* **REQUIREMENT**
All lines holding the string "OpenAI" should be copied from the data below.

<<<<

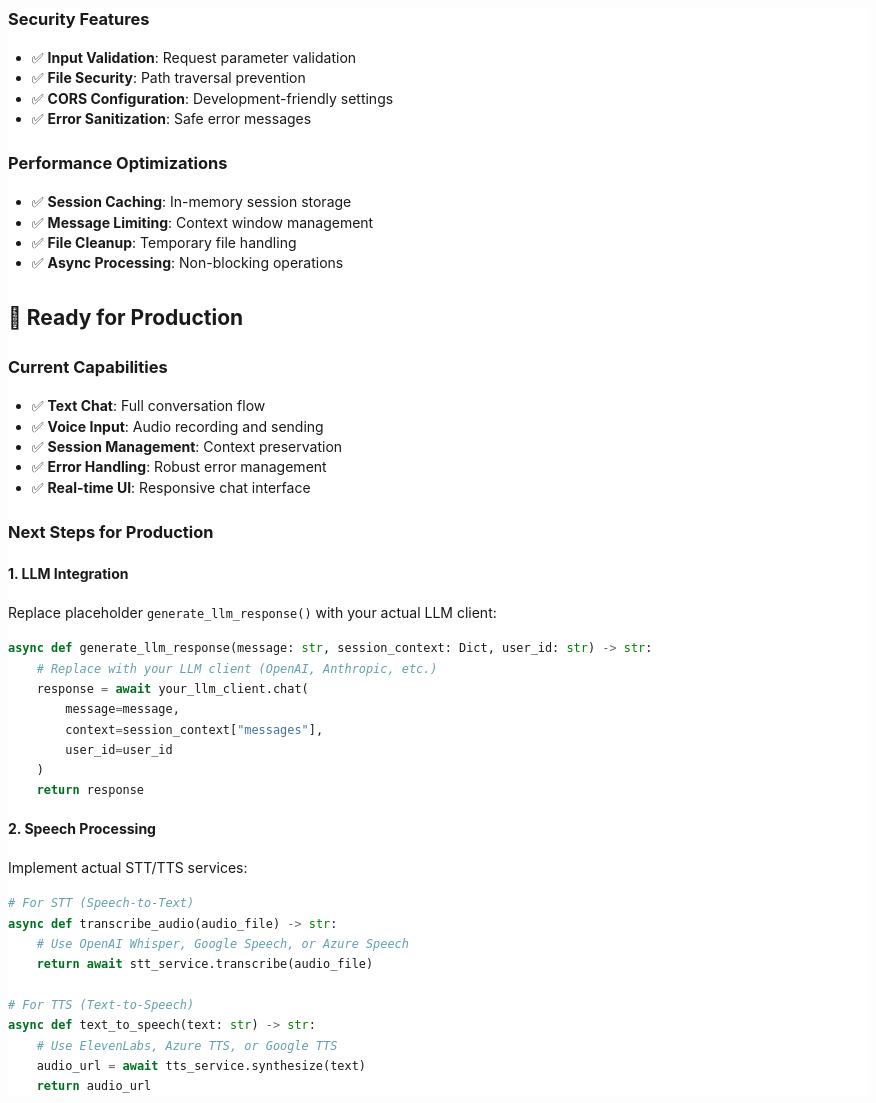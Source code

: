 ### **Security Features**
- ✅ **Input Validation**: Request parameter validation
- ✅ **File Security**: Path traversal prevention
- ✅ **CORS Configuration**: Development-friendly settings
- ✅ **Error Sanitization**: Safe error messages

### **Performance Optimizations**
- ✅ **Session Caching**: In-memory session storage
- ✅ **Message Limiting**: Context window management
- ✅ **File Cleanup**: Temporary file handling
- ✅ **Async Processing**: Non-blocking operations

## 🚀 **Ready for Production**

### **Current Capabilities**
- ✅ **Text Chat**: Full conversation flow
- ✅ **Voice Input**: Audio recording and sending
- ✅ **Session Management**: Context preservation
- ✅ **Error Handling**: Robust error management
- ✅ **Real-time UI**: Responsive chat interface

### **Next Steps for Production**

#### **1. LLM Integration**
Replace placeholder `generate_llm_response()` with your actual LLM client:
```python
async def generate_llm_response(message: str, session_context: Dict, user_id: str) -> str:
    # Replace with your LLM client (OpenAI, Anthropic, etc.)
    response = await your_llm_client.chat(
        message=message,
        context=session_context["messages"],
        user_id=user_id
    )
    return response
```

#### **2. Speech Processing**
Implement actual STT/TTS services:
```python
# For STT (Speech-to-Text)
async def transcribe_audio(audio_file) -> str:
    # Use OpenAI Whisper, Google Speech, or Azure Speech
    return await stt_service.transcribe(audio_file)

# For TTS (Text-to-Speech)
async def text_to_speech(text: str) -> str:
    # Use ElevenLabs, Azure TTS, or Google TTS
    audio_url = await tts_service.synthesize(text)
    return audio_url
```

>>>>

* **RESPONSE TO THIS TASK**
    # Replace with your LLM client (OpenAI, Anthropic, etc.)
    # Use OpenAI Whisper, Google Speech, or Azure Speech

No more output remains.